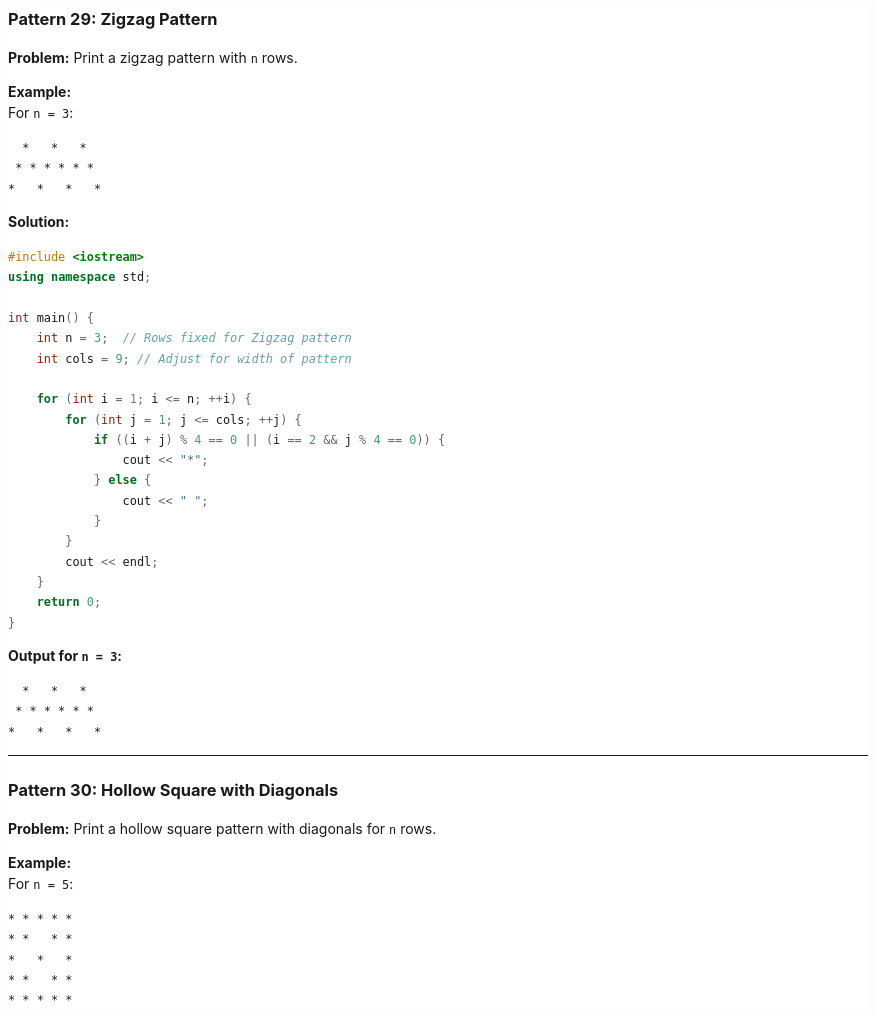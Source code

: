
### Pattern 29: Zigzag Pattern

**Problem:** Print a zigzag pattern with `n` rows.

**Example:**  
For `n = 3`:
```
  *   *   *
 * * * * * *
*   *   *   *
```

**Solution:**
```cpp
#include <iostream>
using namespace std;

int main() {
    int n = 3;  // Rows fixed for Zigzag pattern
    int cols = 9; // Adjust for width of pattern

    for (int i = 1; i <= n; ++i) {
        for (int j = 1; j <= cols; ++j) {
            if ((i + j) % 4 == 0 || (i == 2 && j % 4 == 0)) {
                cout << "*";
            } else {
                cout << " ";
            }
        }
        cout << endl;
    }
    return 0;
}
```

**Output for `n = 3`:**
```
  *   *   *
 * * * * * *
*   *   *   *
```

---

### Pattern 30: Hollow Square with Diagonals

**Problem:** Print a hollow square pattern with diagonals for `n` rows.

**Example:**  
For `n = 5`:
```
* * * * *
* *   * *
*   *   *
* *   * *
* * * * *
```
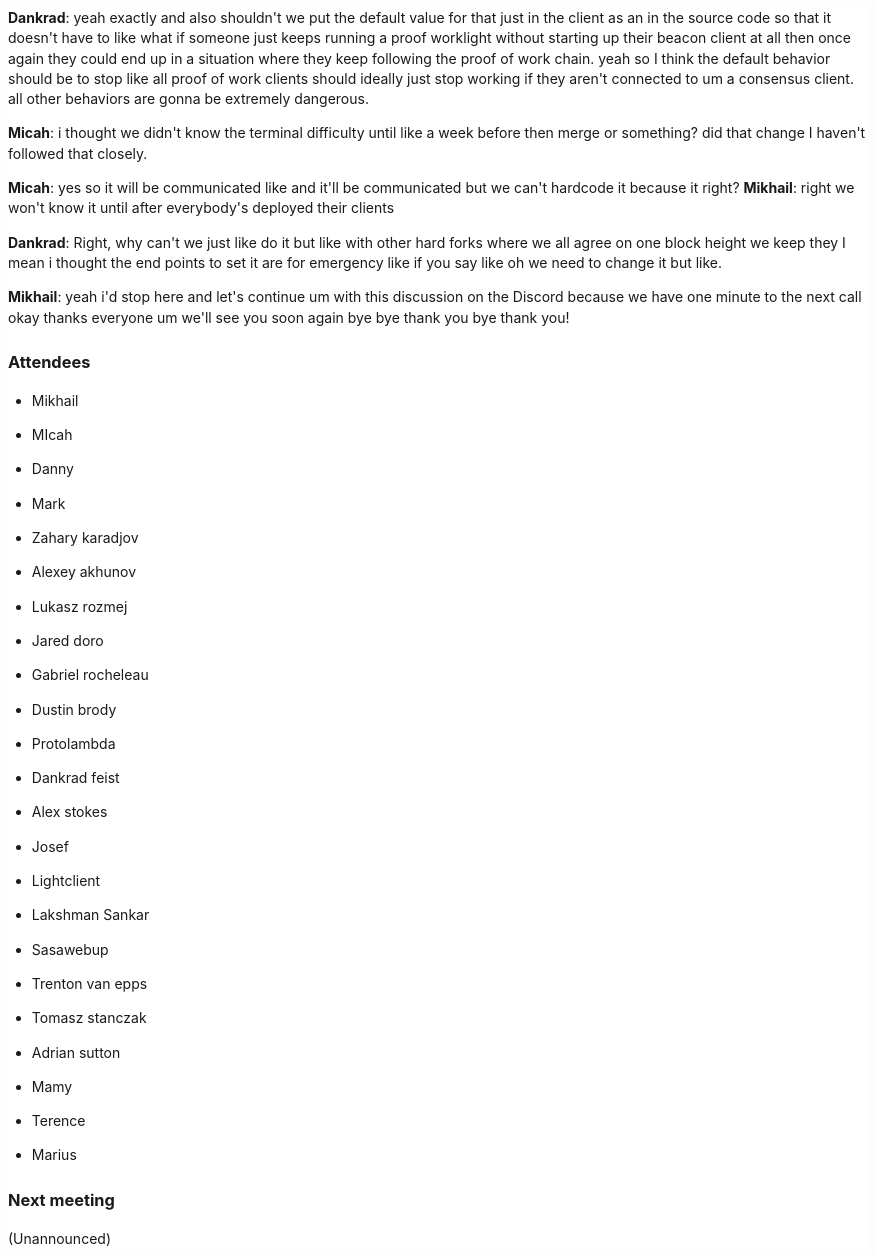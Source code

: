 **Dankrad**: yeah exactly and also shouldn't we put the default value for that just in the client as an in the source code so that it doesn't have to like what if someone just keeps running a proof worklight without starting up their beacon client at all then once again they could end up in a situation where they keep following the proof of work chain. yeah so I think the default behavior should be to stop like all proof of work clients should ideally just stop working if they aren't connected to um a consensus client. all other behaviors are gonna be extremely dangerous.

**Micah**: i thought we didn't know the terminal difficulty until like a week before then merge or something? did that change I haven't followed that closely.

**Micah**: yes so it will be communicated like and it'll be communicated but we can't hardcode it because it right?
**Mikhail**:  right we won't know it until after everybody's deployed their clients

**Dankrad**:  Right,  why can't we just like do it but like with other hard forks where we all agree on one block height we keep they I mean i thought the end points to set it are for emergency like if you say like oh we need to change it but like.

**Mikhail**: yeah i'd stop here and let's continue um with this discussion on the Discord
because we have one minute to the next call okay thanks everyone um we'll see you soon again bye bye thank you bye thank you! 

### Attendees

* Mikhail


* MIcah

* Danny

* Mark

* Zahary karadjov

* Alexey akhunov

* Lukasz rozmej

* Jared doro

* Gabriel rocheleau

* Dustin brody

* Protolambda

* Dankrad feist

* Alex stokes

* Josef

* Lightclient

* Lakshman Sankar

* Sasawebup

* Trenton van epps

* Tomasz stanczak

* Adrian sutton

* Mamy

* Terence

* Marius

### Next meeting
(Unannounced)
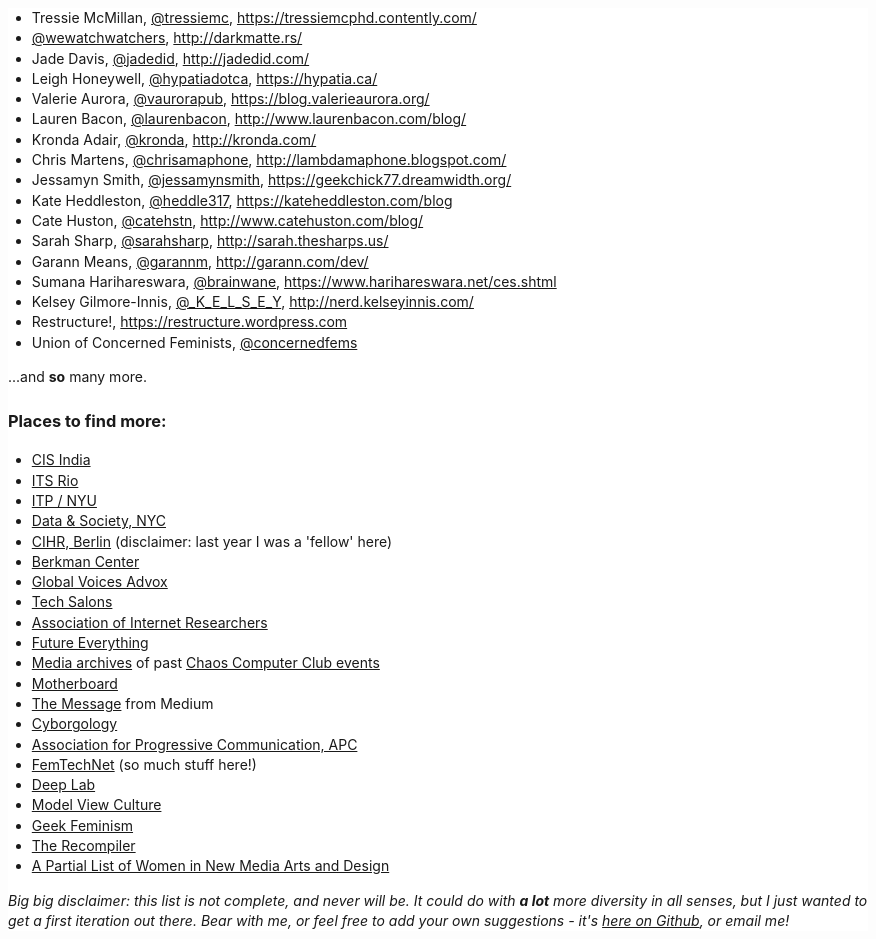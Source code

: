 * Tressie McMillan, [@tressiemc](https://twitter.com/tressiemc), <https://tressiemcphd.contently.com/>
* [@wewatchwatchers](http://twitter.com/wewatchwatchers), <http://darkmatte.rs/>
* Jade Davis, [@jadedid](https://twitter.com/jadedit), <http://jadedid.com/>
* Leigh Honeywell, [@hypatiadotca](https://twitter.com/hypatiadotca), <https://hypatia.ca/>
* Valerie Aurora, [@vaurorapub](https://twitter.com/vaurorapub), <https://blog.valerieaurora.org/>
* Lauren Bacon, [@laurenbacon](https://twitter.com/laurenbacon), <http://www.laurenbacon.com/blog/>
* Kronda Adair, [@kronda](https://twitter.com/kronda), <http://kronda.com/>
* Chris Martens, [@chrisamaphone](https://twitter.com/chrisamaphone), <http://lambdamaphone.blogspot.com/>
* Jessamyn Smith, [@jessamynsmith](https://twitter.com/jessamynsmith?), <https://geekchick77.dreamwidth.org/>
* Kate Heddleston, [@heddle317](https://twitter.com/heddle317), <https://kateheddleston.com/blog>
* Cate Huston, [@catehstn](https://twitter.com/catehstn), <http://www.catehuston.com/blog/>
* Sarah Sharp, [@sarahsharp](https://twitter.com/sarahsharp), <http://sarah.thesharps.us/>
* Garann Means, [@garannm](https://twitter.com/garannm), <http://garann.com/dev/>
* Sumana Harihareswara, [@brainwane](https://twitter.com/brainwane), <https://www.harihareswara.net/ces.shtml>
* Kelsey Gilmore-Innis, [@_K_E_L_S_E_Y](https://twitter.com/_K_E_L_S_E_Y), <http://nerd.kelseyinnis.com/>
* Restructure!, <https://restructure.wordpress.com>
* Union of Concerned Feminists, [@concernedfems](https://twitter.com/concernedfems)

...and **so** many more. 

### Places to find more: 

* [CIS India](https://cis-india.org/)
* [ITS Rio](http://itsrio.org/en/)
* [ITP / NYU](https://tisch.nyu.edu/itp)
* [Data & Society, NYC](http://www.datasociety.net/)
* [CIHR, Berlin](https://cihr.eu/) (disclaimer: last year I was a 'fellow' here)
* [Berkman Center](https://cyber.law.harvard.edu/)
* [Global Voices Advox](https://advox.globalvoices.org/)
* [Tech Salons](http://technologysalon.org/)
* [Association of Internet Researchers](http://aoir.org/mailing-lists/)
* [Future Everything](http://futureeverything.org/)
* [Media archives](https://media.ccc.de/) of past [Chaos Computer Club events](https://www.ccc.de/en/)
* [Motherboard](https://motherboard.vice.com/de)
* [The Message](https://medium.com/message) from Medium
* [Cyborgology](https://thesocietypages.org/cyborgology/)
* [Association for Progressive Communication, APC](https://www.apc.org/en/about)
* [FemTechNet](http://femtechnet.org/) (so much stuff here!)
* [Deep Lab](http://www.deeplab.net/)
* [Model View Culture](https://modelviewculture.com/)
* [Geek Feminism](https://geekfeminism.org/)
* [The Recompiler](https://recompilermag.com/)
* [A Partial List of Women in New Media Arts and Design](http://cmuems.com/2015c/deliverables/deliverables-10/lists-of-women-media-artists/)

*Big big disclaimer: this list is not complete, and never will be. It could do with **a lot** more diversity in all senses, but I just wanted to get a first iteration out there. Bear with me, or feel free to add your own suggestions - it's [here on Github](https://github.com/zararah/zararah.github.io/blob/master/_posts/2016/2016-03-19-women-tech-critics.md), or email me!*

==============================

§ PROMPT
Would you filter the records and copy each line that contains the word "their"?

§ EXERCISE ANSWER
: **Dankrad**: yeah exactly and also shouldn't we put the default value for that just in the client as an in the source code so that it doesn't have to like what if someone just keeps running a proof worklight without starting up their beacon client at all then once again they could end up in a situation where they keep following the proof of work chain. yeah so I think the default behavior should be to stop like all proof of work clients should ideally just stop working if they aren't connected to um a consensus client. all other behaviors are gonna be extremely dangerous.
**Mikhail**:  right we won't know it until after everybody's deployed their clients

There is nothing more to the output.